__EXERCISE MATERIAL__.
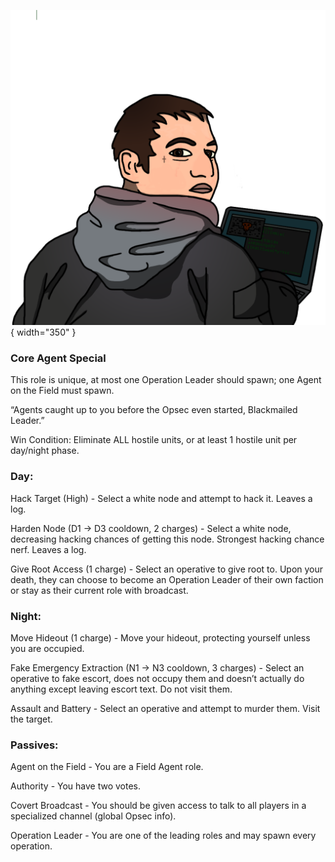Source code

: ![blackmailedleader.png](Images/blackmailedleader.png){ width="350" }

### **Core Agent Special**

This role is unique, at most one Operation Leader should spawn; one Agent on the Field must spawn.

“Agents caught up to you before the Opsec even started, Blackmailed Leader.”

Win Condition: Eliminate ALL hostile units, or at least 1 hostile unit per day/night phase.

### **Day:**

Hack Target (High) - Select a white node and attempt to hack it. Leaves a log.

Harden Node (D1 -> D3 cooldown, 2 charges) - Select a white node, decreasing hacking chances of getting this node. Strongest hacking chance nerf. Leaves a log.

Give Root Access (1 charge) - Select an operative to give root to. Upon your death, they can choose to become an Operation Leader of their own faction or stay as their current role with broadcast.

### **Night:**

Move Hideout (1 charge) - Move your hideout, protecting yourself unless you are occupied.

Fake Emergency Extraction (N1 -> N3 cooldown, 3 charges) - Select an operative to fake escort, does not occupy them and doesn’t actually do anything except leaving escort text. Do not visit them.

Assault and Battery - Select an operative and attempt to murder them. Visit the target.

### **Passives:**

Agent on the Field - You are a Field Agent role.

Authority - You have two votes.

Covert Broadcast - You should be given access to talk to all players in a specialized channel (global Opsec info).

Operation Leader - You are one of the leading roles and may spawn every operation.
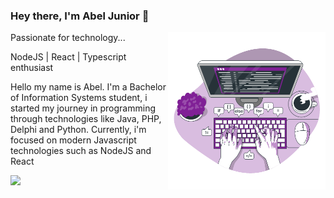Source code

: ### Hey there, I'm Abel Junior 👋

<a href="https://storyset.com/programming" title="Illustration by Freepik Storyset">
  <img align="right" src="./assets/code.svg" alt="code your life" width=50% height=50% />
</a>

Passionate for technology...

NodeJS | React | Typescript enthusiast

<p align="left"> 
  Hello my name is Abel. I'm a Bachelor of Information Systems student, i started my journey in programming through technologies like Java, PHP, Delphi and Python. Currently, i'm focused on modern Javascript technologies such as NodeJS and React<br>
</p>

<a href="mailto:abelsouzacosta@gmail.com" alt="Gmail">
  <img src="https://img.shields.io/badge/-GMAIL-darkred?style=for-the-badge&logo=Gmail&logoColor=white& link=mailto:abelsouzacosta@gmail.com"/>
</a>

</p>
* * *
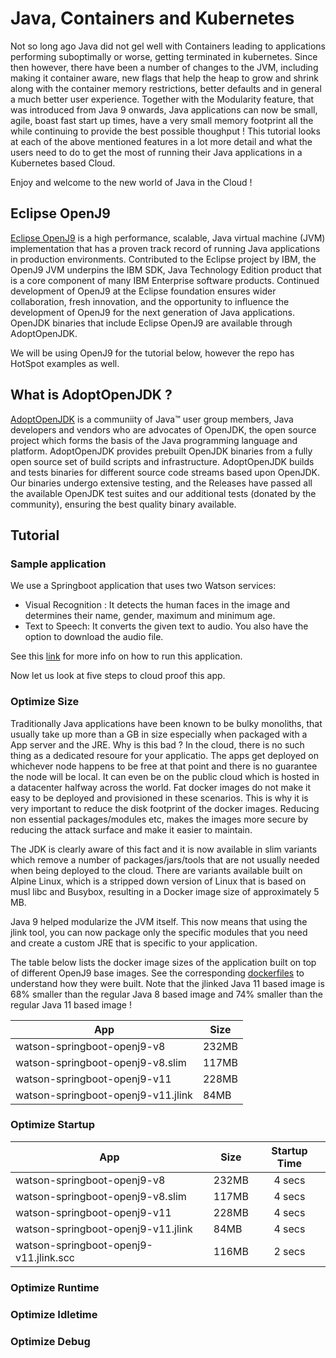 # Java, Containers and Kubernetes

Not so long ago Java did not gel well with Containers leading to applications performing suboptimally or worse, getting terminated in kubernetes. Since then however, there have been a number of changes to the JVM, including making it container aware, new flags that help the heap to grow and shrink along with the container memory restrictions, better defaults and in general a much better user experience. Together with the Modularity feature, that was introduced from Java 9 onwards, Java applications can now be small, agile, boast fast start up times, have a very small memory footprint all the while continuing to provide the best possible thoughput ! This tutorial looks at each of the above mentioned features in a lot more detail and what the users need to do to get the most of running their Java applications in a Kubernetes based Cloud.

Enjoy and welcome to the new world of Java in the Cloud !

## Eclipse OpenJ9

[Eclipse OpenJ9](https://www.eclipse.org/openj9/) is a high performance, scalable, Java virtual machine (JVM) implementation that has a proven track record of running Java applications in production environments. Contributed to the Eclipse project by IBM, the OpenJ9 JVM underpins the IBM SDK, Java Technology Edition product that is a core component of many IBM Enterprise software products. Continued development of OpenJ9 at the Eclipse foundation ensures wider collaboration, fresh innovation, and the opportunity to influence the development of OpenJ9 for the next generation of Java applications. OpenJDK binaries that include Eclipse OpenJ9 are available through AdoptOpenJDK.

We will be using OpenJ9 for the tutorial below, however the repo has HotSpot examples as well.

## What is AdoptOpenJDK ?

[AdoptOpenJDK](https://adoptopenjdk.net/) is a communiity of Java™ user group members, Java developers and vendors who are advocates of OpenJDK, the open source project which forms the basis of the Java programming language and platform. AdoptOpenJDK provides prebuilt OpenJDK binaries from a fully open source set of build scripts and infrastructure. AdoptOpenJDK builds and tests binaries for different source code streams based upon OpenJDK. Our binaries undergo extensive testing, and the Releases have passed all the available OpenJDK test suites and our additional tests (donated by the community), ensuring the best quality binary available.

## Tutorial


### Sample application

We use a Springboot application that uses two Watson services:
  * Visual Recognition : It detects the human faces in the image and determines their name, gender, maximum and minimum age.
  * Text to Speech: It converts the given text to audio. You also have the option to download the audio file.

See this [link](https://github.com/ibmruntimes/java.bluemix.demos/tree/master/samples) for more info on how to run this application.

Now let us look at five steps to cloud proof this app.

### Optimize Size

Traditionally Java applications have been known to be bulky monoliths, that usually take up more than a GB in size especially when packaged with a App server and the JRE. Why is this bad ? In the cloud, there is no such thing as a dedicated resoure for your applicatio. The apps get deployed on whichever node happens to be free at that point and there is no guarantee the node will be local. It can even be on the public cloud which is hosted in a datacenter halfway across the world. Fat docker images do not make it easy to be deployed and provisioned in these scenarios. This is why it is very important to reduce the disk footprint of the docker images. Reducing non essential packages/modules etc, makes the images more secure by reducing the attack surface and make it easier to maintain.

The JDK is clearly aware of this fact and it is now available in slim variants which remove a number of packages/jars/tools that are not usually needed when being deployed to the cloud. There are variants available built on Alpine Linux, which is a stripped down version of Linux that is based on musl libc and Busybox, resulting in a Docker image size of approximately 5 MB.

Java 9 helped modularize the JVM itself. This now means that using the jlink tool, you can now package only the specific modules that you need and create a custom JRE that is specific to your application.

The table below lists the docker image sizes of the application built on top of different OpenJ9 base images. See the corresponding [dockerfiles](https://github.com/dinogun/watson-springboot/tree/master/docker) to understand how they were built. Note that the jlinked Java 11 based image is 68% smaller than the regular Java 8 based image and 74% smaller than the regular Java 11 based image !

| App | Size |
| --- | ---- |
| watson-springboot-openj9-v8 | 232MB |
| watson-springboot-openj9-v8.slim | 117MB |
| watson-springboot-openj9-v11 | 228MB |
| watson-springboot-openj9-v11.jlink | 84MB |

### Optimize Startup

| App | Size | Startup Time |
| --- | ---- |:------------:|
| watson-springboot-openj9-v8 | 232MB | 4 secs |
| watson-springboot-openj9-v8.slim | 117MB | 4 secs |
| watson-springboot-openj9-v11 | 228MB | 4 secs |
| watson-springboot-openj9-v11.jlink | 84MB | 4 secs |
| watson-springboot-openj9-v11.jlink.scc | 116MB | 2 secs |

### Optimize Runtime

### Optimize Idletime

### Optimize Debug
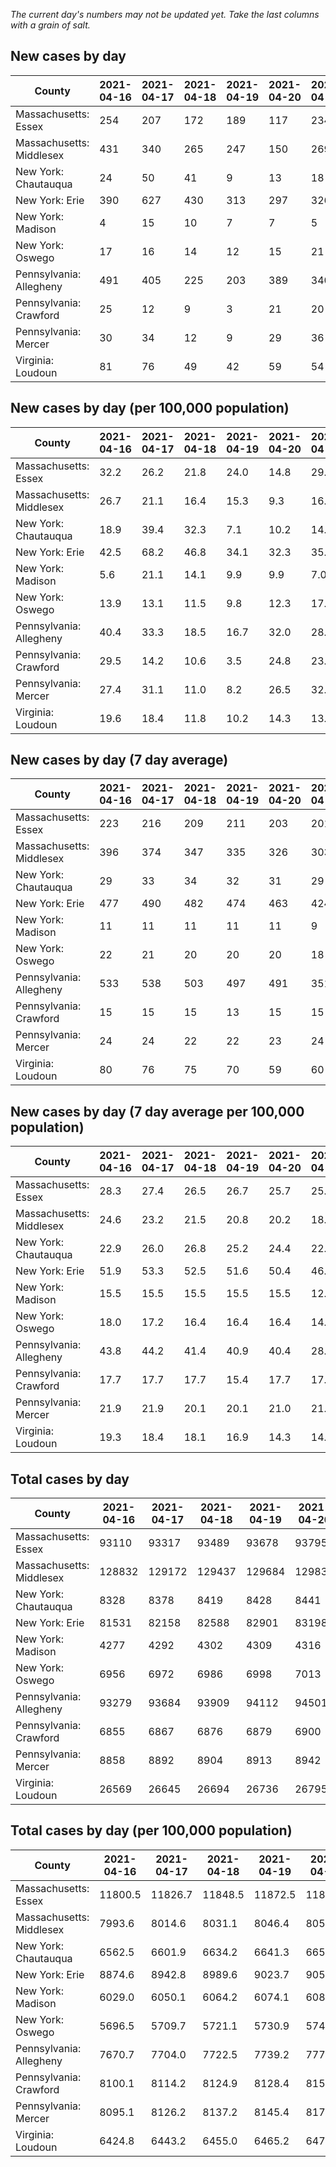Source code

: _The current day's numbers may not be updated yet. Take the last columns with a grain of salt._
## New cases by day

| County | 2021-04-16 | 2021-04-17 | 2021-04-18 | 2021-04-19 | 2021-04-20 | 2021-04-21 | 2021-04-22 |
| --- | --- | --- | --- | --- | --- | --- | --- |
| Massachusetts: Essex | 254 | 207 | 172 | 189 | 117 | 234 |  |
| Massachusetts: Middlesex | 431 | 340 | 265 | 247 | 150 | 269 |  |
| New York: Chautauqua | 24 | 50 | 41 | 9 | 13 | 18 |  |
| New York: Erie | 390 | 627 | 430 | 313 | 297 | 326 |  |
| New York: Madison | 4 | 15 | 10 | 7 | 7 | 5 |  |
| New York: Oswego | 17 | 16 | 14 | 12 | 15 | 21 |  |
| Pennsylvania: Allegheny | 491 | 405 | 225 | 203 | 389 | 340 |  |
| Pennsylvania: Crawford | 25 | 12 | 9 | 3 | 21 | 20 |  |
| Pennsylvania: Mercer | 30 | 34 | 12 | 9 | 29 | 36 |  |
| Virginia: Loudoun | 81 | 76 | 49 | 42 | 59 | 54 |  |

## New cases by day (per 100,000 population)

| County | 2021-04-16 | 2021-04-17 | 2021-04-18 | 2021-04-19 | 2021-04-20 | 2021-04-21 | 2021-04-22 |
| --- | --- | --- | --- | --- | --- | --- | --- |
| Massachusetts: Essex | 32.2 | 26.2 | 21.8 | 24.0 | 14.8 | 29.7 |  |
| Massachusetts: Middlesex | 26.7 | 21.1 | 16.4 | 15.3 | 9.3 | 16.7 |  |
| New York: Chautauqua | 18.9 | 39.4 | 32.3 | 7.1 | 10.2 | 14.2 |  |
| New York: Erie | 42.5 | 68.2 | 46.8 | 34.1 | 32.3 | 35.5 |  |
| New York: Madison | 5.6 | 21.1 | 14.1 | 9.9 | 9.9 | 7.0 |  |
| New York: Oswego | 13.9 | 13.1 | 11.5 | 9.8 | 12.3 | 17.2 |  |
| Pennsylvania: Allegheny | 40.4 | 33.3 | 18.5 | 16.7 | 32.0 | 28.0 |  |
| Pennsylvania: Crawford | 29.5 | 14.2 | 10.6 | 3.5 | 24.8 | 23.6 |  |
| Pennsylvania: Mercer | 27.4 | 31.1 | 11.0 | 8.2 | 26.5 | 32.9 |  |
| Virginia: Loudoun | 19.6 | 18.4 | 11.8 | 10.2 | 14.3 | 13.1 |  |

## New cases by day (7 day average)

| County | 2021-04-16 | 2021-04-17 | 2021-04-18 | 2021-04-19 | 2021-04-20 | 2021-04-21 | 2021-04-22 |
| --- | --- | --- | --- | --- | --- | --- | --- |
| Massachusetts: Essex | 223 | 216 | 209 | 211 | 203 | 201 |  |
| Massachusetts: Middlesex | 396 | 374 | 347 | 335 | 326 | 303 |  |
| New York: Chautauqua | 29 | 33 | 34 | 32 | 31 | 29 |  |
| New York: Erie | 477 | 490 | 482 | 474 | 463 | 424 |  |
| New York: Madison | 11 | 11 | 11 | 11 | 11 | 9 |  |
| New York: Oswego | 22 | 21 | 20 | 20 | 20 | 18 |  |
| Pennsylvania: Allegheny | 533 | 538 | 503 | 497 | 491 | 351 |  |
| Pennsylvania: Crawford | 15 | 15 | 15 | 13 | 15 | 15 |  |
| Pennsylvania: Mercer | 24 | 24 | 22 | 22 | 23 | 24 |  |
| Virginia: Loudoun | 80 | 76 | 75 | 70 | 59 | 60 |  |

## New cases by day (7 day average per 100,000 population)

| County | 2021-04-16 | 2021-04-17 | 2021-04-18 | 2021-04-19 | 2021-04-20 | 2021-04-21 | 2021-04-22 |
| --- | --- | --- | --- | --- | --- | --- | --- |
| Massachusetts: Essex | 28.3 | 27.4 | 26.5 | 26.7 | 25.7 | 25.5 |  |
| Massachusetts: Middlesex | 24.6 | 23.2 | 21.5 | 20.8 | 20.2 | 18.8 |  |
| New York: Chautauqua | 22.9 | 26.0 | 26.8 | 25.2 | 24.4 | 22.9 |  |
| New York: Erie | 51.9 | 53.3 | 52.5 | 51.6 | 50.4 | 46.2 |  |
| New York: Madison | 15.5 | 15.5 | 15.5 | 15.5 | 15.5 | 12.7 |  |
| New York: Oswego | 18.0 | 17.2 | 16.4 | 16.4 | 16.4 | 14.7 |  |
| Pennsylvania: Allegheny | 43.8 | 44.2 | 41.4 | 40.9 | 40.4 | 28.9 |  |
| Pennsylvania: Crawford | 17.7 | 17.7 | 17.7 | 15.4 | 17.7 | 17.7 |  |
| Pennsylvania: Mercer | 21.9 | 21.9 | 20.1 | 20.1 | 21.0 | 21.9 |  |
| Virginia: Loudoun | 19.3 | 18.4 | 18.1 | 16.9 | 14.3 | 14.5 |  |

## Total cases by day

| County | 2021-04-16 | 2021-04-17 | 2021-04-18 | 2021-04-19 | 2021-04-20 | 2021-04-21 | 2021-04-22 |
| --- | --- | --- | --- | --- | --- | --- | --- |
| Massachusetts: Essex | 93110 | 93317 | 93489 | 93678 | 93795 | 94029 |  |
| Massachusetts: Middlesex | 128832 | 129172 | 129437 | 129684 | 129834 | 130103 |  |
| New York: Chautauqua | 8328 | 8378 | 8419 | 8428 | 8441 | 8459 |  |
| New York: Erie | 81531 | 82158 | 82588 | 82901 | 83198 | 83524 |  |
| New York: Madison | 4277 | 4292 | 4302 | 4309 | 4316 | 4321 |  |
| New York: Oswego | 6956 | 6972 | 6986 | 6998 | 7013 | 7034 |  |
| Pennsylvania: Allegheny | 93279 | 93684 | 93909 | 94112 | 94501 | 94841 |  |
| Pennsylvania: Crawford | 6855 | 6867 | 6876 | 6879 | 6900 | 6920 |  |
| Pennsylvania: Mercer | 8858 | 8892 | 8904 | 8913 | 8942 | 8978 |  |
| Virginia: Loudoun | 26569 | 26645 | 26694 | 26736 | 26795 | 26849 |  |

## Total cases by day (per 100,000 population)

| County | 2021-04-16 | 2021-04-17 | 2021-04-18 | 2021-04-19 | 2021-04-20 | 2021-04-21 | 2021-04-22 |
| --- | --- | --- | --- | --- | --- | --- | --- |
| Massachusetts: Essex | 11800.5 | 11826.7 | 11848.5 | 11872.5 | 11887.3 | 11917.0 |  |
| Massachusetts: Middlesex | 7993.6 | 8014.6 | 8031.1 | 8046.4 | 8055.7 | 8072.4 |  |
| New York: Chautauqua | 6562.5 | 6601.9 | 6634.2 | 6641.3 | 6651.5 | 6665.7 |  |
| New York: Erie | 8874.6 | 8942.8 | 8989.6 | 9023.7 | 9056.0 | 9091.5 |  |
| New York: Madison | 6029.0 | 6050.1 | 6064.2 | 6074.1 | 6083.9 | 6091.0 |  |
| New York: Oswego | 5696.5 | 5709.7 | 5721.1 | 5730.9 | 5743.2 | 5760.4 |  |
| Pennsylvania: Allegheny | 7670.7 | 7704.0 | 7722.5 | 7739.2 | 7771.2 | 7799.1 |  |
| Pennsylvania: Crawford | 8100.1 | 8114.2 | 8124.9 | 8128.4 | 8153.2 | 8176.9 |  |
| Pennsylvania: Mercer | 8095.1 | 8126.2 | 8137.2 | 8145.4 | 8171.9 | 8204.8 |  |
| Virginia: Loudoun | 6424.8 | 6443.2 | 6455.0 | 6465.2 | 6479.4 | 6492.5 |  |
* * *
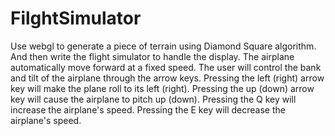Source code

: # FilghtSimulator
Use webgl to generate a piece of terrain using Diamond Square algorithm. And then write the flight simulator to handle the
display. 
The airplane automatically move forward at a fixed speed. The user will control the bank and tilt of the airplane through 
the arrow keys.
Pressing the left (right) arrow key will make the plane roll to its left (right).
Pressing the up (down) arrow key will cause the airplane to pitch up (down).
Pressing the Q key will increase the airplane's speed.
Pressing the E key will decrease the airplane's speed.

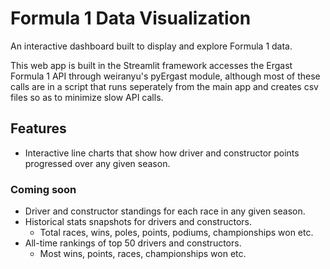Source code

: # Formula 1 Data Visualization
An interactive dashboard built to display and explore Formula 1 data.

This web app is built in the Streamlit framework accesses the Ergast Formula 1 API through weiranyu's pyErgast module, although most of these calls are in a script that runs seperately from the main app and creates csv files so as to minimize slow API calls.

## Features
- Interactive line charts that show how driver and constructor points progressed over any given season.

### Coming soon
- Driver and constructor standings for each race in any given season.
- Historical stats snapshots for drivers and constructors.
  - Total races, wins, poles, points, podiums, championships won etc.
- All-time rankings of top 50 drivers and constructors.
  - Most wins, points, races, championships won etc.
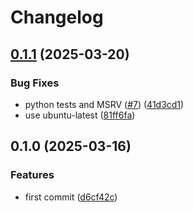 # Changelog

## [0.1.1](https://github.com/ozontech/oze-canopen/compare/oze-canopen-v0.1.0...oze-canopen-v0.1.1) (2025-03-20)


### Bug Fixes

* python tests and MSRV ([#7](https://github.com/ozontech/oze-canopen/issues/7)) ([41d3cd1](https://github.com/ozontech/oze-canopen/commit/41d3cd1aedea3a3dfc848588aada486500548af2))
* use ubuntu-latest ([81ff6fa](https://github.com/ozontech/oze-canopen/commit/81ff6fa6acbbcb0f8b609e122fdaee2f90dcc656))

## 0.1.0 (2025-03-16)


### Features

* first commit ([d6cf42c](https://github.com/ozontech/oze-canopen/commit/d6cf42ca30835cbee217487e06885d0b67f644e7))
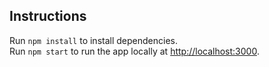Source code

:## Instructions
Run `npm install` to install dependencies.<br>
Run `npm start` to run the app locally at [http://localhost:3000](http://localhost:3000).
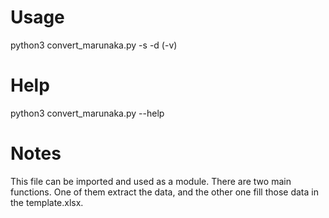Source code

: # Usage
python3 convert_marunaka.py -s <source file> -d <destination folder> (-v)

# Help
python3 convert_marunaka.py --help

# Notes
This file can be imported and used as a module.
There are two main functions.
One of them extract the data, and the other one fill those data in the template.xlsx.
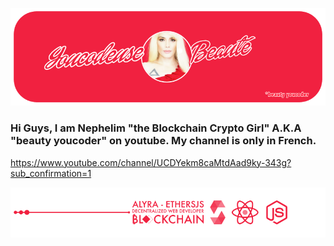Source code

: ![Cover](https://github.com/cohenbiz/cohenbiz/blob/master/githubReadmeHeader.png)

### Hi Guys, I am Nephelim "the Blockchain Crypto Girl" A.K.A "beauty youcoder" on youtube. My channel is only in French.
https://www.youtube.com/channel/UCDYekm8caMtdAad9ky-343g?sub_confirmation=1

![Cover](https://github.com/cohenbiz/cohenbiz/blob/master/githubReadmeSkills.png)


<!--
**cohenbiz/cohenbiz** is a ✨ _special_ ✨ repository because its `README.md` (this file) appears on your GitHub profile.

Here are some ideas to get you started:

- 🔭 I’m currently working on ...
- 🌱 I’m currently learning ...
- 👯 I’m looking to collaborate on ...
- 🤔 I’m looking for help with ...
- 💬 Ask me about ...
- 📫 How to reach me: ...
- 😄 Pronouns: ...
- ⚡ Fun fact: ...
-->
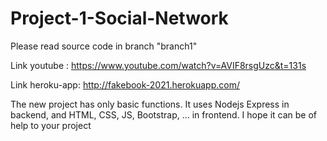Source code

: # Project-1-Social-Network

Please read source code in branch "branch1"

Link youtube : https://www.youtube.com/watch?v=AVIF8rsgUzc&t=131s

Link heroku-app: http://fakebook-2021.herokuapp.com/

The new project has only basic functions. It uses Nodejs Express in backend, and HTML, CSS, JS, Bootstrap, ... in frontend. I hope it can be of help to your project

__WORK TO COMPLETE__. Would you please return every line in the listing where "wins" shows up?

__TASK OUTPUT__.
  - Total races, wins, poles, points, podiums, championships won etc.
  - Most wins, points, races, championships won etc.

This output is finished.